**What the task requires:**
Go through the records and count every line that holds "driven". Only the number belongs in the reply.

Pictures paired with source code:
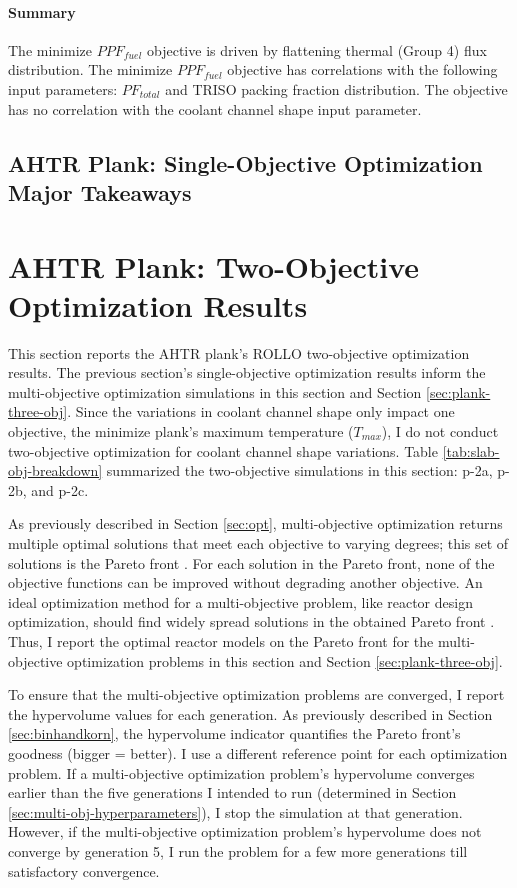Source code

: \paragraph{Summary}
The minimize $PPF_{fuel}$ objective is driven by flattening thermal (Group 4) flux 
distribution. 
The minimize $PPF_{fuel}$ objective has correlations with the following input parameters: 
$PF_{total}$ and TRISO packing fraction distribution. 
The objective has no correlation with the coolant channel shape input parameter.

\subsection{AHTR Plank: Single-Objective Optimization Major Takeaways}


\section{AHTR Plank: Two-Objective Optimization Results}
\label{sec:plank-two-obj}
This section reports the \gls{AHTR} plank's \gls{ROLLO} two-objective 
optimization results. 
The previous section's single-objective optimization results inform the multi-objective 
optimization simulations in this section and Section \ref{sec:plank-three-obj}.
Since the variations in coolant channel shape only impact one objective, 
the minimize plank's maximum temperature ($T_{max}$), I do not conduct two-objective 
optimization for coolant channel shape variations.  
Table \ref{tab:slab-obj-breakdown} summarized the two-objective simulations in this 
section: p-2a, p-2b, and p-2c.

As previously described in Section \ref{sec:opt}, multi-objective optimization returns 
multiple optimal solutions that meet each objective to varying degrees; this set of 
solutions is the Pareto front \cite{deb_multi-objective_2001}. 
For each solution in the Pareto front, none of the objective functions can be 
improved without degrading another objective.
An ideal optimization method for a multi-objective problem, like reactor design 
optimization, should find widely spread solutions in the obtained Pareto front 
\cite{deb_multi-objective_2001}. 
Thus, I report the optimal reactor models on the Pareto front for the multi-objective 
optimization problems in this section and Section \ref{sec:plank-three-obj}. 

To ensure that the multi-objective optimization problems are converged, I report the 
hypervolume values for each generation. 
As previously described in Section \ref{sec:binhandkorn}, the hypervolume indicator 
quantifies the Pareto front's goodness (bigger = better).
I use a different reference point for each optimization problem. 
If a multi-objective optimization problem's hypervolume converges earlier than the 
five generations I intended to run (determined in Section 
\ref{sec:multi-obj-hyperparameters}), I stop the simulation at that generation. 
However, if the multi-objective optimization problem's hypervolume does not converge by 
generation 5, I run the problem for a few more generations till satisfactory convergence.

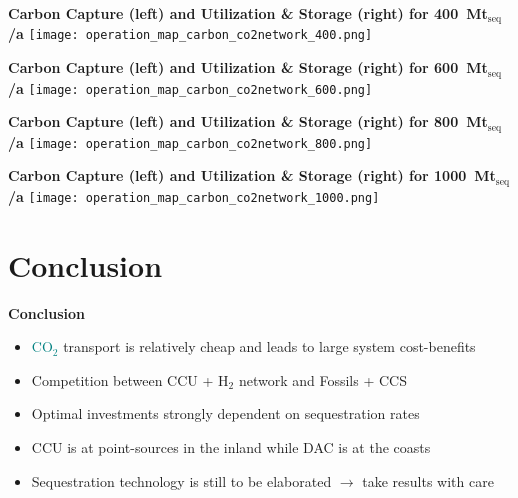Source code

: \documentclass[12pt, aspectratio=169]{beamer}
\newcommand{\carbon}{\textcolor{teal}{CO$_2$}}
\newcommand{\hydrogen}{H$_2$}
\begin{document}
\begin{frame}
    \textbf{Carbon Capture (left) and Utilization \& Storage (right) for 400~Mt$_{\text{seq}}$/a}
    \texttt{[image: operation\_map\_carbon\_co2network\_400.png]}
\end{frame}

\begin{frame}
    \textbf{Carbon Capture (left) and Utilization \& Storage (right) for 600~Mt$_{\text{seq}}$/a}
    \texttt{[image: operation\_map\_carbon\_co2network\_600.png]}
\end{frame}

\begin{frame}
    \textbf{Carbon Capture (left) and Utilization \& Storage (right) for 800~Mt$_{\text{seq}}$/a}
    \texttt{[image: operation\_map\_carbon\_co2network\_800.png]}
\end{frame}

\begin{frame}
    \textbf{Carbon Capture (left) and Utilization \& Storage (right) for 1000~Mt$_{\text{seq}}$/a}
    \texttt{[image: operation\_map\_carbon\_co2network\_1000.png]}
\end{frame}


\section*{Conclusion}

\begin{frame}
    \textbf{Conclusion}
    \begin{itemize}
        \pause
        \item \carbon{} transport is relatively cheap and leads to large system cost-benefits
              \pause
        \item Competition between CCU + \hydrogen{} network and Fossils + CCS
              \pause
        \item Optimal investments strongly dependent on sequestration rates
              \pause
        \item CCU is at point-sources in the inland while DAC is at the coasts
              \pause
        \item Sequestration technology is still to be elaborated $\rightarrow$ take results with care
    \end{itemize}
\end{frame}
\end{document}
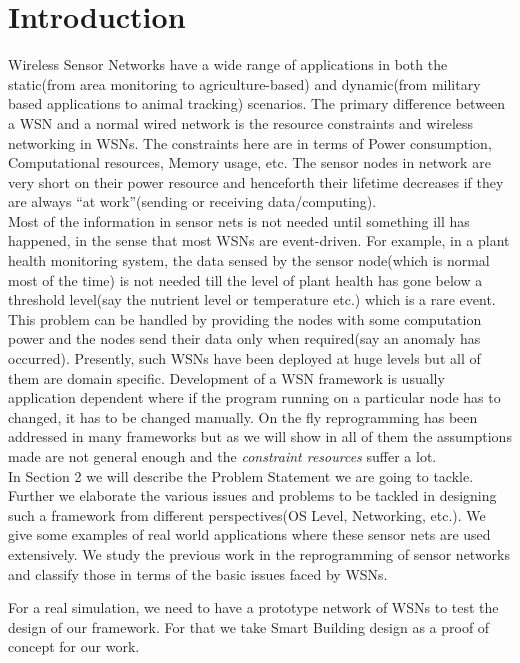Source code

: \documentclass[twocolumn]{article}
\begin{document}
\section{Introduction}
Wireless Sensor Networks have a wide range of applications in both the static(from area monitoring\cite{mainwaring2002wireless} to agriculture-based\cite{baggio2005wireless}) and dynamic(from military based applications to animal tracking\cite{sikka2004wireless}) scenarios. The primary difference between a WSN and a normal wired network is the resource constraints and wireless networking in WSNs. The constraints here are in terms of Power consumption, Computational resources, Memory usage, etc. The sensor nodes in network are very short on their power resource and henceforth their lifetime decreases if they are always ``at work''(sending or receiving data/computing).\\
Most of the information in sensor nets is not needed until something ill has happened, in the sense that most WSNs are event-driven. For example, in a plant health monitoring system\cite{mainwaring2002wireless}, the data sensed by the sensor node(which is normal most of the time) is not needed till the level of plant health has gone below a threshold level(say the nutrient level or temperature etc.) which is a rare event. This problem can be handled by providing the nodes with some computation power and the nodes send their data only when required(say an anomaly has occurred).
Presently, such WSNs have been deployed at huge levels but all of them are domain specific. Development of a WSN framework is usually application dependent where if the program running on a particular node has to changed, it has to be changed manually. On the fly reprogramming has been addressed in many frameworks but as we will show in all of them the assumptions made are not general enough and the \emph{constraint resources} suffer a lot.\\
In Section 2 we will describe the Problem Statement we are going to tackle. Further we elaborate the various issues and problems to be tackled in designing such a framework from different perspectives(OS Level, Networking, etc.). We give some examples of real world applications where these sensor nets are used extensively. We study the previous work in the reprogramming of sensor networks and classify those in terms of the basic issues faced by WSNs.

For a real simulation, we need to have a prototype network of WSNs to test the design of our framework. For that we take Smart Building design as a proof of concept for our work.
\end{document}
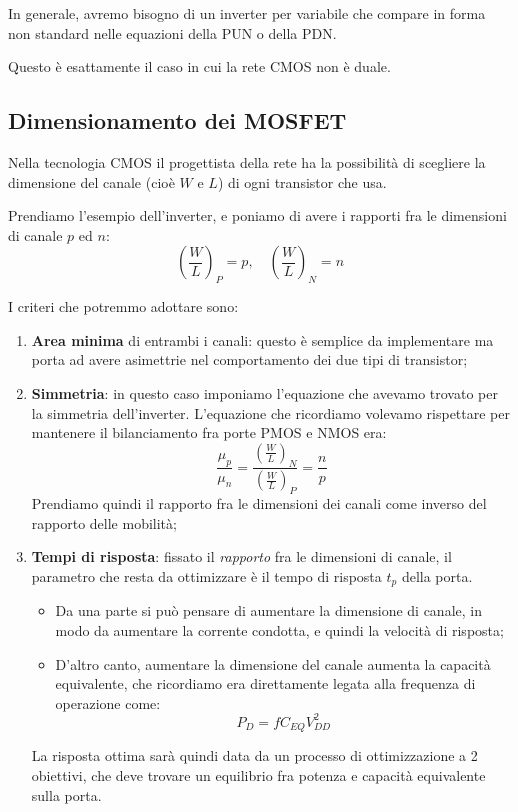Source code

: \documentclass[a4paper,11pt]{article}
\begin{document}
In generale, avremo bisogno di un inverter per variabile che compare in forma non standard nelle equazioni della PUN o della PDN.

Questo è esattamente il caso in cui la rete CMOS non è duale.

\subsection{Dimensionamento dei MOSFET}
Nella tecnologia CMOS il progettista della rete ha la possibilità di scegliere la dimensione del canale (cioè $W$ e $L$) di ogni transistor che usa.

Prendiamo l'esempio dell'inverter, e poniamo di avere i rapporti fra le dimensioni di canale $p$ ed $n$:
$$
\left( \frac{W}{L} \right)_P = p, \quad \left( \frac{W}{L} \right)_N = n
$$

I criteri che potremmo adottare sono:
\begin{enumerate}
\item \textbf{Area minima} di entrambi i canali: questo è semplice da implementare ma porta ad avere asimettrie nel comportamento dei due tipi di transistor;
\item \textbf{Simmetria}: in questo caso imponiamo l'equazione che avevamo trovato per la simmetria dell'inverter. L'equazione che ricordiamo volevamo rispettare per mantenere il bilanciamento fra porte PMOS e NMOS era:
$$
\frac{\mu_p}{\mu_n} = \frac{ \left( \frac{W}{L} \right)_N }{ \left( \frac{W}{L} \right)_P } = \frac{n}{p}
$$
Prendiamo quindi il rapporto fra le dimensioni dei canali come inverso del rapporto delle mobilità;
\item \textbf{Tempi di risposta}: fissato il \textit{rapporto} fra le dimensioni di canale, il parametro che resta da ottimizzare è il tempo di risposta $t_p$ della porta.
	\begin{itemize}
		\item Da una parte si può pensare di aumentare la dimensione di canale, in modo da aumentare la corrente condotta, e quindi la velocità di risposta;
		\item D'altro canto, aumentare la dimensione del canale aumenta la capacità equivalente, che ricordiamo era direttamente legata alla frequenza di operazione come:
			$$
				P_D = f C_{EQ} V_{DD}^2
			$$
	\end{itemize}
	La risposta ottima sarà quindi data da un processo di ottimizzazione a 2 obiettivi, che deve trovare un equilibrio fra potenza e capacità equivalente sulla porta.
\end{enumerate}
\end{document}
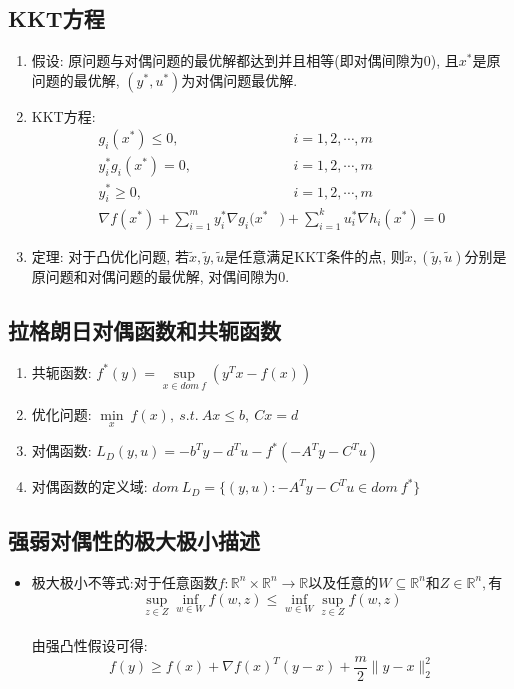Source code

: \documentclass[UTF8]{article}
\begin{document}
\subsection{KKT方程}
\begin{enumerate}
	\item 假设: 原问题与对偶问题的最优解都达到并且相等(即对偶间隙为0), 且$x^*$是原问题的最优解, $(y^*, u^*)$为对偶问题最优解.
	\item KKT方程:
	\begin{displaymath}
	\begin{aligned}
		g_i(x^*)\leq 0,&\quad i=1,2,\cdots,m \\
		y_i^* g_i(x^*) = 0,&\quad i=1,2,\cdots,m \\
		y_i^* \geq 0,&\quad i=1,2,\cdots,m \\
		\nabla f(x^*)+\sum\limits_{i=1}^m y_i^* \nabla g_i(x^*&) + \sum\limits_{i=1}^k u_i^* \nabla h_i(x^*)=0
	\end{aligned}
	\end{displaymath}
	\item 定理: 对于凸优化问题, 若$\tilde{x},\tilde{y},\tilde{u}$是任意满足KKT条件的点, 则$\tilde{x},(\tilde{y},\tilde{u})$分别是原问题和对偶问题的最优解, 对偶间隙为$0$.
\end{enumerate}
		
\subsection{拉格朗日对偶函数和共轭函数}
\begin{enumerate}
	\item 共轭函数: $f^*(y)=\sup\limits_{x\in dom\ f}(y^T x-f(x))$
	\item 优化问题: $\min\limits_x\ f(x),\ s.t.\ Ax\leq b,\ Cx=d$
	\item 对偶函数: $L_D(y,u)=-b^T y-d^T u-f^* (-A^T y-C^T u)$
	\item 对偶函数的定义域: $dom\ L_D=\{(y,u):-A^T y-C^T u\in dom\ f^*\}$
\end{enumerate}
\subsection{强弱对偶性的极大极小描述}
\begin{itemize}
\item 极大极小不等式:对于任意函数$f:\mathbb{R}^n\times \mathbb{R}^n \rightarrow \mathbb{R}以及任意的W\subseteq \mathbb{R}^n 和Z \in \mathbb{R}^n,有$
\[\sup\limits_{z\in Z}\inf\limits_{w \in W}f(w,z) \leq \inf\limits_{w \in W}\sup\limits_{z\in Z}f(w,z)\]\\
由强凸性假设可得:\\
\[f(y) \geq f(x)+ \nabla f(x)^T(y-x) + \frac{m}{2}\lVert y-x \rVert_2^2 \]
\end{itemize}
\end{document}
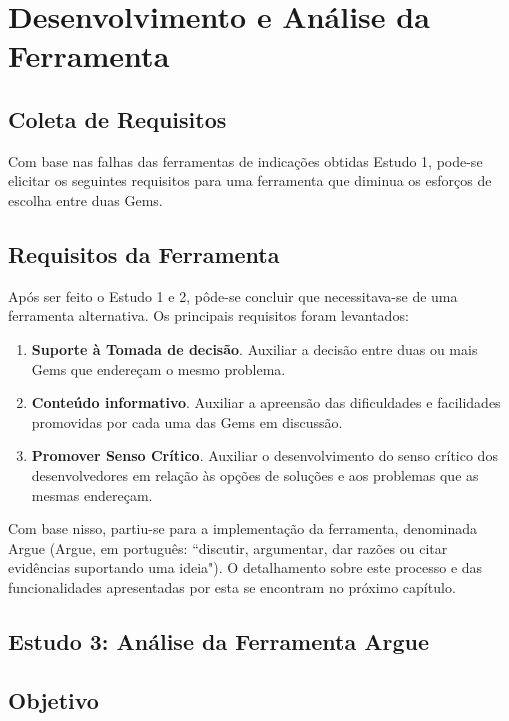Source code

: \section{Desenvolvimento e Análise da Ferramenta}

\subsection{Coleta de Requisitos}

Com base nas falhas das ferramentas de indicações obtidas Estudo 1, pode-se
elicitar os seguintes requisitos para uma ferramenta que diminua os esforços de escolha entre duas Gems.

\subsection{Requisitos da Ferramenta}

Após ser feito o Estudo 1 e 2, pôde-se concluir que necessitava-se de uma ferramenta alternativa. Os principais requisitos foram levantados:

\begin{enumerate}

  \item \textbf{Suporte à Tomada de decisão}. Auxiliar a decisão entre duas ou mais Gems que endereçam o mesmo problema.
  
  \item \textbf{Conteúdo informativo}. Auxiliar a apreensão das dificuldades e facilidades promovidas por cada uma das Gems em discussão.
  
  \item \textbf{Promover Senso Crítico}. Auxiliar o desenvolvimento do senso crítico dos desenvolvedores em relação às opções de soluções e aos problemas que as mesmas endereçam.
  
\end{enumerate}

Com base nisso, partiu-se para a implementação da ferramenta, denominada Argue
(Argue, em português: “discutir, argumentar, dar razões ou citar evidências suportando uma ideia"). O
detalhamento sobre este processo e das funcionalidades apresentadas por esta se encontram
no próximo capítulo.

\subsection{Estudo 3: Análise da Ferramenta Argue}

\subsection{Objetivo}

**Result of the task:**
2